**WHAT IS REQUIRED**
The response must contain all of the entries, each one repeated exactly.

**RECORDS TO PROCESS**
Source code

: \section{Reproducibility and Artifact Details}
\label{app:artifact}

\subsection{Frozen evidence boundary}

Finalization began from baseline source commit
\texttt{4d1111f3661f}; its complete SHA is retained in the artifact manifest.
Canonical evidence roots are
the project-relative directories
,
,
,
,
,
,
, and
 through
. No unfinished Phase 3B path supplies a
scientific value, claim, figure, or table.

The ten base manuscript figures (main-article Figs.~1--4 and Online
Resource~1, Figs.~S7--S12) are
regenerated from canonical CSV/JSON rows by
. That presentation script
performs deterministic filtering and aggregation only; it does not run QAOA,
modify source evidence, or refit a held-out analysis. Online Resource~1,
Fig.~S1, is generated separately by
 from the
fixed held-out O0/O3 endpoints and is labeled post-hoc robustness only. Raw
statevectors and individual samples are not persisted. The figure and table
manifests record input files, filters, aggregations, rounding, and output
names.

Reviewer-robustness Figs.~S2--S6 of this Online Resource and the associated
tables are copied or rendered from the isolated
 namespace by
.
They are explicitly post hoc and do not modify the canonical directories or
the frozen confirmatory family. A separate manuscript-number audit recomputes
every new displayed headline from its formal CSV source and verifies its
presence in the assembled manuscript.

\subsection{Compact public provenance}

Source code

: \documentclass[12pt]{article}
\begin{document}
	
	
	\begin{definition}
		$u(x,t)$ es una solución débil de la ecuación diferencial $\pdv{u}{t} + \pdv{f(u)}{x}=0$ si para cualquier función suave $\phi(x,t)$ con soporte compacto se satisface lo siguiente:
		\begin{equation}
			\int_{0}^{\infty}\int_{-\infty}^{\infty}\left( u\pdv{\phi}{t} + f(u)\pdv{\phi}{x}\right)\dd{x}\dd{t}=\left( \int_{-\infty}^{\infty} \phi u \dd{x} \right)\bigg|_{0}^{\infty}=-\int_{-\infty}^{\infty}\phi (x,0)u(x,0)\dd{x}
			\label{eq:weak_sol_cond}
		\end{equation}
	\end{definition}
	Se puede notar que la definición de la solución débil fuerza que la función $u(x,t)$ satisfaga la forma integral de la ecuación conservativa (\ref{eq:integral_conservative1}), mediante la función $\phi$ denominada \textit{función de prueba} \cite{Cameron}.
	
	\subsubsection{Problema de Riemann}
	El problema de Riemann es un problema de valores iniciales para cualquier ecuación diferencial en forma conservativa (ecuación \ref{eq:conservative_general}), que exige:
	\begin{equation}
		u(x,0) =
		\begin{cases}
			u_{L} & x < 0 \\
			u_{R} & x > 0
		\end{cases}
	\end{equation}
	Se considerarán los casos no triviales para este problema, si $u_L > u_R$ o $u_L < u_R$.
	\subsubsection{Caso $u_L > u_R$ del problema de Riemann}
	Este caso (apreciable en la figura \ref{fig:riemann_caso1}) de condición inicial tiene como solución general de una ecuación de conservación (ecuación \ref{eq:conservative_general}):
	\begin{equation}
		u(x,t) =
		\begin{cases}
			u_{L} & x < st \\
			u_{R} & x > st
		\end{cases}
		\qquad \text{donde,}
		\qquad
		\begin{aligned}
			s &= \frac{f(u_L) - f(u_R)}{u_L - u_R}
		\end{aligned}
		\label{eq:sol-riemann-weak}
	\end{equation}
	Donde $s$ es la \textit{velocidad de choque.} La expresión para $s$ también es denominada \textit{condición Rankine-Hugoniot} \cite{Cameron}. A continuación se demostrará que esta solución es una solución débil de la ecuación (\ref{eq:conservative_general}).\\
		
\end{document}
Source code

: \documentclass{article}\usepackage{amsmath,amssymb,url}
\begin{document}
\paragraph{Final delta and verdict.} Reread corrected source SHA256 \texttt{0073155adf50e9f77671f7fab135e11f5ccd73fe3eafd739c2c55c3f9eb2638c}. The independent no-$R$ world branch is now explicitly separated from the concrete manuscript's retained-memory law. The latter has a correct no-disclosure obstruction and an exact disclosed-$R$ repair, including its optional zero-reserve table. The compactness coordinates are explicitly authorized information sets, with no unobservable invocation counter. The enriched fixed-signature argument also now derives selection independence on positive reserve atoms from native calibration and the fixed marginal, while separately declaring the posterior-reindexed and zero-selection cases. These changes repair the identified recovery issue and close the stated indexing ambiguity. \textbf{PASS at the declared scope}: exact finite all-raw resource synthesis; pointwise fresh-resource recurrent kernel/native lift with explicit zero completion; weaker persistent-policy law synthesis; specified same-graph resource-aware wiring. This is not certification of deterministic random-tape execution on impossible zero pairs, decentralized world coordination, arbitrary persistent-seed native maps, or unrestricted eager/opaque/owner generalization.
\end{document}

**TASK RESULT**
Source code

: \section{Reproducibility and Artifact Details}
\label{app:artifact}

\subsection{Frozen evidence boundary}

Finalization began from baseline source commit
\texttt{4d1111f3661f}; its complete SHA is retained in the artifact manifest.
Canonical evidence roots are
the project-relative directories
,
,
,
,
,
,
, and
 through
. No unfinished Phase 3B path supplies a
scientific value, claim, figure, or table.

The ten base manuscript figures (main-article Figs.~1--4 and Online
Resource~1, Figs.~S7--S12) are
regenerated from canonical CSV/JSON rows by
. That presentation script
performs deterministic filtering and aggregation only; it does not run QAOA,
modify source evidence, or refit a held-out analysis. Online Resource~1,
Fig.~S1, is generated separately by
 from the
fixed held-out O0/O3 endpoints and is labeled post-hoc robustness only. Raw
statevectors and individual samples are not persisted. The figure and table
manifests record input files, filters, aggregations, rounding, and output
names.

Reviewer-robustness Figs.~S2--S6 of this Online Resource and the associated
tables are copied or rendered from the isolated
 namespace by
.
They are explicitly post hoc and do not modify the canonical directories or
the frozen confirmatory family. A separate manuscript-number audit recomputes
every new displayed headline from its formal CSV source and verifies its
presence in the assembled manuscript.

\subsection{Compact public provenance}

Source code

: \documentclass[12pt]{article}
\begin{document}
	
	
	\begin{definition}
		$u(x,t)$ es una solución débil de la ecuación diferencial $\pdv{u}{t} + \pdv{f(u)}{x}=0$ si para cualquier función suave $\phi(x,t)$ con soporte compacto se satisface lo siguiente:
		\begin{equation}
			\int_{0}^{\infty}\int_{-\infty}^{\infty}\left( u\pdv{\phi}{t} + f(u)\pdv{\phi}{x}\right)\dd{x}\dd{t}=\left( \int_{-\infty}^{\infty} \phi u \dd{x} \right)\bigg|_{0}^{\infty}=-\int_{-\infty}^{\infty}\phi (x,0)u(x,0)\dd{x}
			\label{eq:weak_sol_cond}
		\end{equation}
	\end{definition}
	Se puede notar que la definición de la solución débil fuerza que la función $u(x,t)$ satisfaga la forma integral de la ecuación conservativa (\ref{eq:integral_conservative1}), mediante la función $\phi$ denominada \textit{función de prueba} \cite{Cameron}.
	
	\subsubsection{Problema de Riemann}
	El problema de Riemann es un problema de valores iniciales para cualquier ecuación diferencial en forma conservativa (ecuación \ref{eq:conservative_general}), que exige:
	\begin{equation}
		u(x,0) =
		\begin{cases}
			u_{L} & x < 0 \\
			u_{R} & x > 0
		\end{cases}
	\end{equation}
	Se considerarán los casos no triviales para este problema, si $u_L > u_R$ o $u_L < u_R$.
	\subsubsection{Caso $u_L > u_R$ del problema de Riemann}
	Este caso (apreciable en la figura \ref{fig:riemann_caso1}) de condición inicial tiene como solución general de una ecuación de conservación (ecuación \ref{eq:conservative_general}):
	\begin{equation}
		u(x,t) =
		\begin{cases}
			u_{L} & x < st \\
			u_{R} & x > st
		\end{cases}
		\qquad \text{donde,}
		\qquad
		\begin{aligned}
			s &= \frac{f(u_L) - f(u_R)}{u_L - u_R}
		\end{aligned}
		\label{eq:sol-riemann-weak}
	\end{equation}
	Donde $s$ es la \textit{velocidad de choque.} La expresión para $s$ también es denominada \textit{condición Rankine-Hugoniot} \cite{Cameron}. A continuación se demostrará que esta solución es una solución débil de la ecuación (\ref{eq:conservative_general}).\\
		
\end{document}
Source code

: \documentclass{article}\usepackage{amsmath,amssymb,url}
\begin{document}
\paragraph{Final delta and verdict.} Reread corrected source SHA256 \texttt{0073155adf50e9f77671f7fab135e11f5ccd73fe3eafd739c2c55c3f9eb2638c}. The independent no-$R$ world branch is now explicitly separated from the concrete manuscript's retained-memory law. The latter has a correct no-disclosure obstruction and an exact disclosed-$R$ repair, including its optional zero-reserve table. The compactness coordinates are explicitly authorized information sets, with no unobservable invocation counter. The enriched fixed-signature argument also now derives selection independence on positive reserve atoms from native calibration and the fixed marginal, while separately declaring the posterior-reindexed and zero-selection cases. These changes repair the identified recovery issue and close the stated indexing ambiguity. \textbf{PASS at the declared scope}: exact finite all-raw resource synthesis; pointwise fresh-resource recurrent kernel/native lift with explicit zero completion; weaker persistent-policy law synthesis; specified same-graph resource-aware wiring. This is not certification of deterministic random-tape execution on impossible zero pairs, decentralized world coordination, arbitrary persistent-seed native maps, or unrestricted eager/opaque/owner generalization.
\end{document}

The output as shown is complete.